§ Stored entries:

○ ○ ○ ○ ○ ○ ○

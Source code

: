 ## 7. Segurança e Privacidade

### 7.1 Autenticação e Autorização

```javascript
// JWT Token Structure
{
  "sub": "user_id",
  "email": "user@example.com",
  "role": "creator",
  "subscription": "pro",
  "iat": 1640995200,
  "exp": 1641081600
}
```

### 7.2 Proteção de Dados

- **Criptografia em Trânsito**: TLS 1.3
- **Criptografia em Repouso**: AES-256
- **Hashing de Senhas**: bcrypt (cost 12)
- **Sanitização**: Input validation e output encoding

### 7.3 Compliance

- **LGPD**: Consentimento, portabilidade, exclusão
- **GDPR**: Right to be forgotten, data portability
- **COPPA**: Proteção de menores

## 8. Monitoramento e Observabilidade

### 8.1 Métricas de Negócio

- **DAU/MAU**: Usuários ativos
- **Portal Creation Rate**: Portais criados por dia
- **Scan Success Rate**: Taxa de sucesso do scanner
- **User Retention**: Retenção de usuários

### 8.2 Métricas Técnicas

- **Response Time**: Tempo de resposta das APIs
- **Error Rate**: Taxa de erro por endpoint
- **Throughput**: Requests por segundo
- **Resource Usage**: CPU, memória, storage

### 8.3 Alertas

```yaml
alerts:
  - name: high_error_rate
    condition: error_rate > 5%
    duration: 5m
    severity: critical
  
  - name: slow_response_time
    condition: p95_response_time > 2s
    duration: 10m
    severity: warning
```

○ ○ ○ ○ ○ ○ ○

§ Aim of the task: For each line of the data that has the word "name", report that line.

§ Solution:
  - name: high_error_rate
  - name: slow_response_time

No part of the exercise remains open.